Content starts
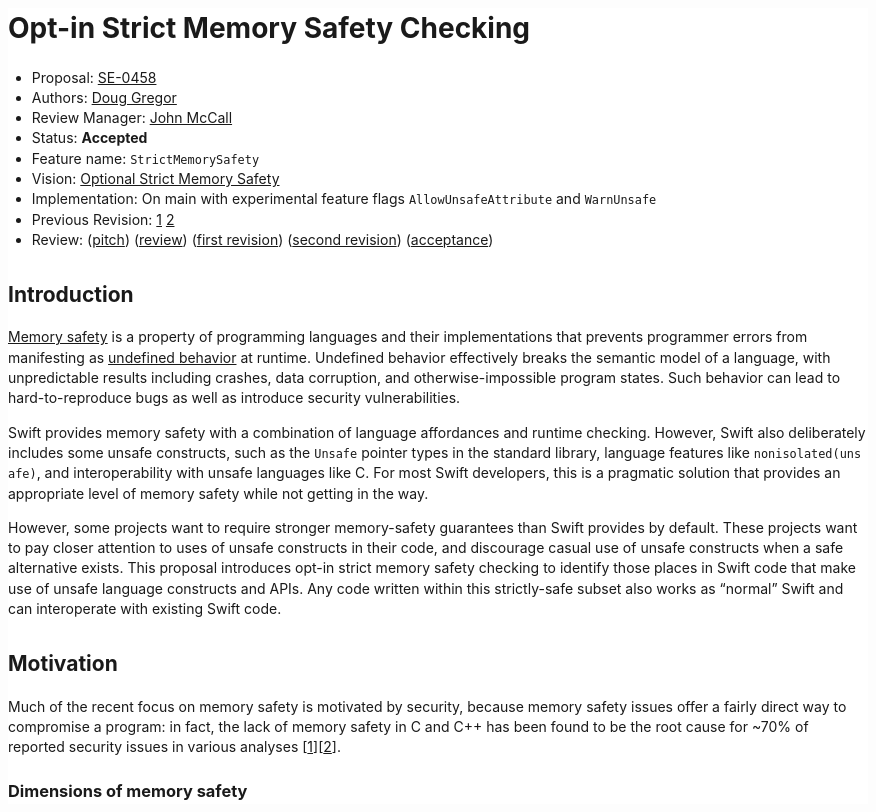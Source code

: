 # Opt-in Strict Memory Safety Checking

* Proposal: [SE-0458](0458-strict-memory-safety.md)
* Authors: [Doug Gregor](https://github.com/DougGregor)
* Review Manager: [John McCall](https://github.com/rjmccall)
* Status:  **Accepted**
* Feature name: `StrictMemorySafety`
* Vision: [Optional Strict Memory Safety](https://github.com/swiftlang/swift-evolution/blob/main/visions/memory-safety.md)
* Implementation:  On main with experimental feature flags `AllowUnsafeAttribute` and `WarnUnsafe`
* Previous Revision: [1](https://github.com/swiftlang/swift-evolution/blob/f2cab4ddc3381d1dc7a970e813ed29e27b5ae43f/proposals/0458-strict-memory-safety.md) [2](https://github.com/swiftlang/swift-evolution/blob/9d180aea291c6b430bcc816ce12ef0174ec0237b/proposals/0458-strict-memory-safety.md)
* Review: ([pitch](https://forums.swift.org/t/pitch-opt-in-strict-memory-safety-checking/76689)) ([review](https://forums.swift.org/t/se-0458-opt-in-strict-memory-safety-checking/77274)) ([first revision](https://forums.swift.org/t/se-0458-opt-in-strict-memory-safety-checking/77274/33)) ([second revision](https://forums.swift.org/t/se-0458-opt-in-strict-memory-safety-checking/77274/51)) ([acceptance](https://forums.swift.org/t/accepted-se-0458-opt-in-strict-memory-safety-checking/78116))

## Introduction

[Memory safety](https://en.wikipedia.org/wiki/Memory_safety) is a property of programming languages and their implementations that prevents programmer errors from manifesting as [undefined behavior](https://en.wikipedia.org/wiki/Undefined_behavior) at runtime. Undefined behavior effectively breaks the semantic model of a language, with unpredictable results including crashes, data corruption, and otherwise-impossible program states. Such behavior can lead to hard-to-reproduce bugs as well as introduce security vulnerabilities.

Swift provides memory safety with a combination of language affordances and runtime checking. However, Swift also deliberately includes some unsafe constructs, such as the `Unsafe` pointer types in the standard library, language features like `nonisolated(unsafe)`, and interoperability with unsafe languages like C. For most Swift developers, this is a pragmatic solution that provides an appropriate level of memory safety while not getting in the way.

However, some projects want to require stronger memory-safety guarantees than Swift provides by default. These projects want to pay closer attention to uses of unsafe constructs in their code, and discourage casual use of unsafe constructs when a safe alternative exists. This proposal introduces opt-in strict memory safety checking to identify those places in Swift code that make use of unsafe language constructs and APIs. Any code written within this strictly-safe subset also works as “normal” Swift and can interoperate with existing Swift code.

## Motivation

Much of the recent focus on memory safety is motivated by security, because memory safety issues offer a fairly direct way to compromise a program: in fact, the lack of memory safety in C and C++ has been found to be the root cause for ~70% of reported security issues in various analyses [[1](https://msrc.microsoft.com/blog/2019/07/a-proactive-approach-to-more-secure-code/)][[2](https://www.chromium.org/Home/chromium-security/memory-safety/)].

### Dimensions of memory safety
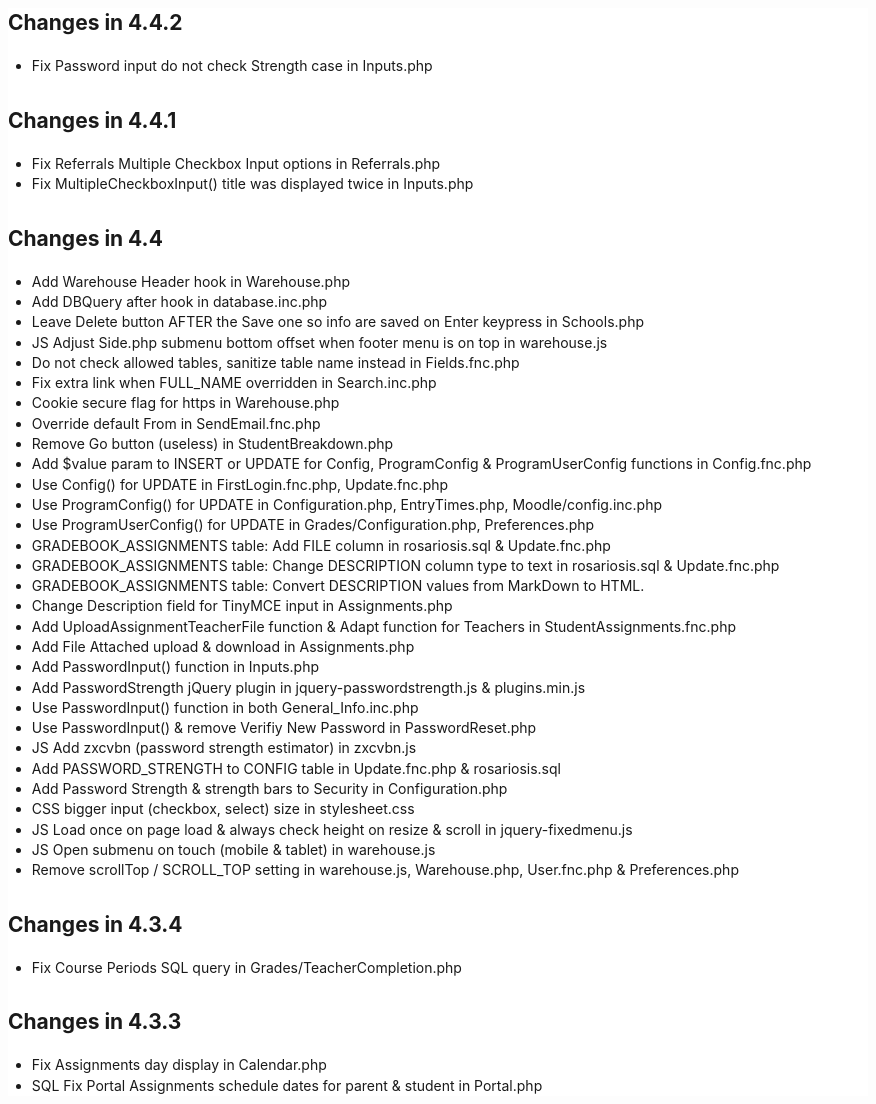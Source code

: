 Changes in 4.4.2
----------------
- Fix Password input do not check Strength case in Inputs.php

Changes in 4.4.1
----------------
- Fix Referrals Multiple Checkbox Input options in Referrals.php
- Fix MultipleCheckboxInput() title was displayed twice in Inputs.php

Changes in 4.4
--------------
- Add Warehouse Header hook in Warehouse.php
- Add DBQuery after hook in database.inc.php
- Leave Delete button AFTER the Save one so info are saved on Enter keypress in Schools.php
- JS Adjust Side.php submenu bottom offset when footer menu is on top in warehouse.js
- Do not check allowed tables, sanitize table name instead in Fields.fnc.php
- Fix extra link when FULL_NAME overridden in Search.inc.php
- Cookie secure flag for https in Warehouse.php
- Override default From in SendEmail.fnc.php
- Remove Go button (useless) in StudentBreakdown.php
- Add $value param to INSERT or UPDATE for Config, ProgramConfig & ProgramUserConfig functions in Config.fnc.php
- Use Config() for UPDATE in FirstLogin.fnc.php, Update.fnc.php
- Use ProgramConfig() for UPDATE in Configuration.php, EntryTimes.php, Moodle/config.inc.php
- Use ProgramUserConfig() for UPDATE in Grades/Configuration.php, Preferences.php
- GRADEBOOK_ASSIGNMENTS table: Add FILE column in rosariosis.sql & Update.fnc.php
- GRADEBOOK_ASSIGNMENTS table: Change DESCRIPTION column type to text in rosariosis.sql & Update.fnc.php
- GRADEBOOK_ASSIGNMENTS table: Convert DESCRIPTION values from MarkDown to HTML.
- Change Description field for TinyMCE input in Assignments.php
- Add UploadAssignmentTeacherFile function & Adapt function for Teachers in StudentAssignments.fnc.php
- Add File Attached upload & download in Assignments.php
- Add PasswordInput() function in Inputs.php
- Add PasswordStrength jQuery plugin in jquery-passwordstrength.js & plugins.min.js
- Use PasswordInput() function in both General_Info.inc.php
- Use PasswordInput() & remove Verifiy New Password in PasswordReset.php
- JS Add zxcvbn (password strength estimator) in zxcvbn.js
- Add PASSWORD_STRENGTH to CONFIG table in Update.fnc.php & rosariosis.sql
- Add Password Strength & strength bars to Security in Configuration.php
- CSS bigger input (checkbox, select) size in stylesheet.css
- JS Load once on page load & always check height on resize & scroll in jquery-fixedmenu.js
- JS Open submenu on touch (mobile & tablet) in warehouse.js
- Remove scrollTop / SCROLL_TOP setting in warehouse.js, Warehouse.php, User.fnc.php & Preferences.php

Changes in 4.3.4
----------------
- Fix Course Periods SQL query in Grades/TeacherCompletion.php

Changes in 4.3.3
----------------
- Fix Assignments day display in Calendar.php
- SQL Fix Portal Assignments schedule dates for parent & student in Portal.php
Content ends
• WORK REQUIRED:
Quote, exactly and only, the lines from the first line of the data above through the line containing "Vision: [Optional Strict". The pictures do not belong in it.

• RESPONSE TO THE TASK:
Source code

: # Opt-in Strict Memory Safety Checking

* Proposal: [SE-0458](0458-strict-memory-safety.md)
* Authors: [Doug Gregor](https://github.com/DougGregor)
* Review Manager: [John McCall](https://github.com/rjmccall)
* Status:  **Accepted**
* Feature name: `StrictMemorySafety`
* Vision: [Optional Strict Memory Safety](https://github.com/swiftlang/swift-evolution/blob/main/visions/memory-safety.md)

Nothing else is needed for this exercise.